Eine tödliche Messerattacke führt zu Spannungen zwischen Frankreich und Algerien. Die Staatsanwaltschaft geht von einem terroristischen Motiv aus.

Nach einem Angriff im elsässischen Mulhouse hat die französische Anti-Terror-Staatsanwaltschaft die Ermittlungen übernommen Foto: Sebastien Bozon/afp/dpa

Paris taz | Bei einem als terroristisch eingestuften Messerattentat wurde am Samstagnachmittag in Mulhouse eine Person getötet. Zudem wurden fünf Angehörige der kommunalen Polizei verletzt, als sie den Tatverdächtigen überwältigten. Vor seiner Festnahme hatte der 37-jährige Algerier in der Nähe eines Marktes mehrere Personen offenbar wahllos mit einem Messer und einem Schraubenzieher ­angegriffen. Ob ein Zusammenhang mit einer zu diesem Zeitpunkt neben dem Markt laufenden Solidaritätskundgebung besteht, ist nicht bekannt.

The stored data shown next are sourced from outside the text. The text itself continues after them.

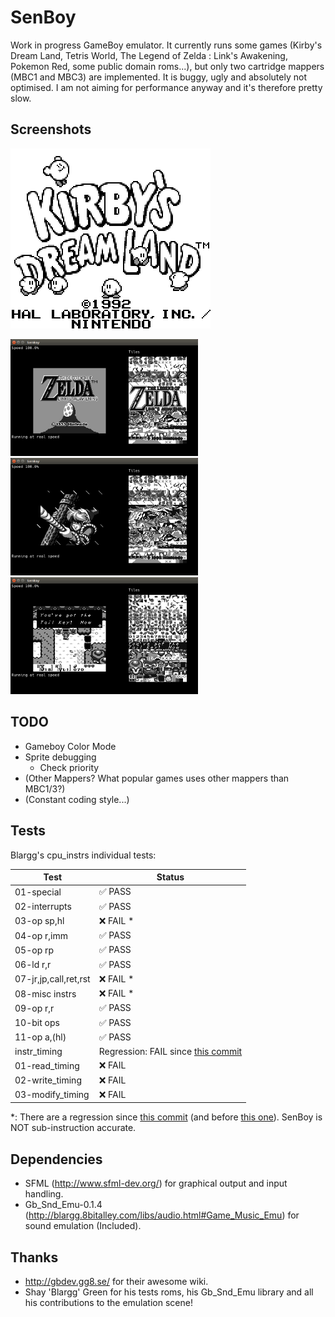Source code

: # SenBoy

Work in progress GameBoy emulator. It currently runs some games (Kirby's Dream Land, Tetris World, The Legend of Zelda : Link's Awakening, Pokemon Red, some public domain roms...), but only two cartridge mappers (MBC1 and MBC3) are implemented.
It is buggy, ugly and absolutely not optimised. I am not aiming for performance anyway and it's therefore pretty slow.

## Screenshots

![Kirby on SenBoy](img/SenBoy_Kirby.png)

<img src="img/SenBoy_Zelda0.png" width=300 /> <img src="img/SenBoy_Zelda1.png" width=300 /> <img src="img/SenBoy_Zelda2.png" width=300 />

## TODO
* Gameboy Color Mode
* Sprite debugging
  * Check priority
* (Other Mappers? What popular games uses other mappers than MBC1/3?)
* (Constant coding style...)

## Tests

Blargg's cpu_instrs individual tests:

Test					| Status
------------------------|--------
01-special				| :white_check_mark: PASS
02-interrupts			| :white_check_mark: PASS
03-op sp,hl				| :x: FAIL *
04-op r,imm				| :white_check_mark: PASS
05-op rp				| :white_check_mark: PASS
06-ld r,r				| :white_check_mark: PASS
07-jr,jp,call,ret,rst	| :x: FAIL *
08-misc instrs			| :x: FAIL *
09-op r,r				| :white_check_mark: PASS
10-bit ops				| :white_check_mark: PASS
11-op a,(hl)			| :white_check_mark: PASS
instr_timing			| Regression: FAIL since [this commit](https://github.com/Senryoku/SenBoy/commit/b50b373a70784d5c63ce9cdcdcebbaca88c7ae36)
01-read_timing			| :x: FAIL
02-write_timing			| :x: FAIL
03-modify_timing		| :x: FAIL

*: There are a regression since [this commit](https://github.com/Senryoku/SenBoy/commit/b50b373a70784d5c63ce9cdcdcebbaca88c7ae36) (and before [this one](https://github.com/Senryoku/SenBoy/commit/124faa1eda687f691fb4098ff53931e5547dcc76)).
SenBoy is NOT sub-instruction accurate.

## Dependencies
* SFML (http://www.sfml-dev.org/) for graphical output and input handling.
* Gb_Snd_Emu-0.1.4 (http://blargg.8bitalley.com/libs/audio.html#Game_Music_Emu) for sound emulation (Included).

## Thanks
* http://gbdev.gg8.se/ for their awesome wiki.
* Shay 'Blargg' Green for his tests roms, his Gb_Snd_Emu library and all his contributions to the emulation scene!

Ein 69-jähriger aus Portugal stammender Mann erlag den Verletzungen, die ihm der Angreifer zugefügt hatte. Laut Augenzeugen soll er versucht haben, sich ­dazwischenzustellen. Die Angehörigen der kommunalen Polizei hatten bei ihrer Intervention wenige Minuten später angesichts der Menschenmenge darauf verzichtet, Schusswaffen einzusetzen. Ein Polizist wurde am Hals sehr schwer verletzt.

Bei seiner Attacke soll der mutmaßliche Täter „Allahu akbar“ gerufen haben. Zudem ist er in der FSRT registriert, einer in Frankreich geführten Kartei für radikalisierte Personen, die wegen ihrer Sympathien für den islamistischen Terrorismus eine Gefahr darstellen könnten. Die Staatsanwaltschaft geht deshalb von einem terroristischen Mord und Mordversuch aus und hat die Ermittlungen der Antiterrorbrigade in Paris übergeben. Dafür spricht auch, dass der Mann nach dem Hamas-Angriff auf Israel am 7. Oktober wegen Terrorismusverherrlichung zu sechs Monaten Haft verurteilt worden war.

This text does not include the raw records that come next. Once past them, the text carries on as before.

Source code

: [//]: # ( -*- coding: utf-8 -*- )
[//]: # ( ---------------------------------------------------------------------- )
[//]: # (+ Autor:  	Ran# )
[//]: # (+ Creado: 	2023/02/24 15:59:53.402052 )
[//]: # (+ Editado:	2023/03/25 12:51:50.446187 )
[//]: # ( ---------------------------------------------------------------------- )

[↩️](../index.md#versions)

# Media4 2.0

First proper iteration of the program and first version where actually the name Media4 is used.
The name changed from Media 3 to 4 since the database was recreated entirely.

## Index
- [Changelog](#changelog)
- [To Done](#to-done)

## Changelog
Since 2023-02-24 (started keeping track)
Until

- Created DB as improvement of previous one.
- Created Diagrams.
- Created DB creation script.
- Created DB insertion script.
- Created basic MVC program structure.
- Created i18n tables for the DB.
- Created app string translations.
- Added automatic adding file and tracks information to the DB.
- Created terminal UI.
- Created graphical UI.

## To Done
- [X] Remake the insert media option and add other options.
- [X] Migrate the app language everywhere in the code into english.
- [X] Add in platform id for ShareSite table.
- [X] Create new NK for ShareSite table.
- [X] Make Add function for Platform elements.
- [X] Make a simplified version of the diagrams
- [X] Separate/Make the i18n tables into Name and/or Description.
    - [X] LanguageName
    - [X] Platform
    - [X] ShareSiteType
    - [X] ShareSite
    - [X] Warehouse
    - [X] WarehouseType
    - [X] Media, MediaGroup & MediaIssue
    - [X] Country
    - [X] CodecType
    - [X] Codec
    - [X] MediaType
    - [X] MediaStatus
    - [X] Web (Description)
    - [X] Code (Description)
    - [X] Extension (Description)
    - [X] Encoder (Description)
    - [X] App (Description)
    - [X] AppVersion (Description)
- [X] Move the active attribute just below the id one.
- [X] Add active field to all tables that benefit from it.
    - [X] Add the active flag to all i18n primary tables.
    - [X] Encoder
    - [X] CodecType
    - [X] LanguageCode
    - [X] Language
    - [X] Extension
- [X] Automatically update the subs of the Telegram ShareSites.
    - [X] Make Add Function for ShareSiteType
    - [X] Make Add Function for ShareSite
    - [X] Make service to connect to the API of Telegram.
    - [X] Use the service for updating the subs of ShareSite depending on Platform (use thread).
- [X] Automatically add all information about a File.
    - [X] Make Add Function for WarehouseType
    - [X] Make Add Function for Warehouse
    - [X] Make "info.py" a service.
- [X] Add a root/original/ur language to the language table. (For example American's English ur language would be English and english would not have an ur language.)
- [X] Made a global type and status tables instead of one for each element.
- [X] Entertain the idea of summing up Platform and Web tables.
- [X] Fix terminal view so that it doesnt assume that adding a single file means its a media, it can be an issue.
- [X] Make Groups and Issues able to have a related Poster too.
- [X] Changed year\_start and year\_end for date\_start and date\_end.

Innenminister teilt gegen Algerien aus

Im Anschluss daran landete der 2014 illegal Eingereiste in Abschiebehaft – die algerischen Behörden weigerten sich jedoch mehrfach, ihn aufzunehmen. Er wurde in der Folge bis auf Weiteres unter Hausarrest gestellt und musste sich täglich auf einer Polizeiwache melden.

Der französische Innenminister Bruno Retailleau, der noch am Samstag nach Mulhouse gereist war, macht Algerien wegen der verweigerten Rücknahme nun mitverantwortlich für den tragischen Vorfall. Von den Maghrebstaaten fordert ­Retailleau, der sich auch für eine drastische Verschärfung der Migrationsgesetze einsetzt, ein stärkeres Entgegenkommen bei geplanten Abschiebungen. Ansonsten müsste das Verfahren in solchen Fällen grundlegend geändert werden. Außerdem schlägt er unter Verweis auf den vorliegenden Fall vor, „sehr gefährliche Individuen“ auch präventiv in Sicherheitsverwahrung zu nehmen.

Das sei „ein schlechter Lösungs­vorschlag für ein echtes Problem“, kritisierte die EU-Abgeordnete ­Manon Aubry von der Linkspartei La France ­insoumise. Retailleau prangere in ungerechter Weise pauschal Algerien und die Algerier in Frankreich an und verschärfe so bloß die existierenden Spannungen.